• Work to complete: Go line by line through the records below. Copy whichever lines contain the string "allows".

Segment Start: Data supplied

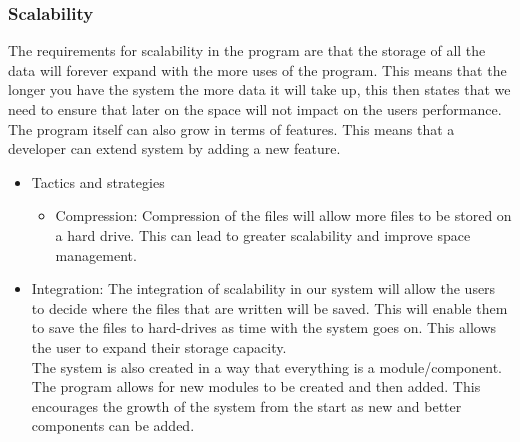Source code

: 
%

\subsubsection{Scalability}
\begin{flushleft}
The requirements for scalability in the program are that the storage of all the data will forever expand with the more uses of the program. This means that the longer you have the system the more data it will take up, this then states that we need to ensure that later on the space will not impact on the users performance. The program itself can also grow in terms of features. This means that a developer can extend system by adding a new feature.
\begin{itemize}
\item{Tactics and strategies}
\begin{itemize}
\item{Compression}: Compression of the files will allow more files to be stored on a hard drive. This can lead to greater scalability and improve space management.
\end{itemize}

\item{Integration}: The integration of scalability in our system will allow the users to decide where the files that are written will be saved. This will enable them to save the files to hard-drives as time with the system goes on. This allows the user to expand their storage capacity. \\
The system is also created in a way that everything is a module/component. The program allows for new modules to be created and then added. This encourages the growth of the system from the start as new and better components can be added.
\end{itemize}

\end{flushleft}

Segment End: Data supplied

• Finished task:
\item{Integration}: The integration of scalability in our system will allow the users to decide where the files that are written will be saved. This will enable them to save the files to hard-drives as time with the system goes on. This allows the user to expand their storage capacity. \\
The system is also created in a way that everything is a module/component. The program allows for new modules to be created and then added. This encourages the growth of the system from the start as new and better components can be added.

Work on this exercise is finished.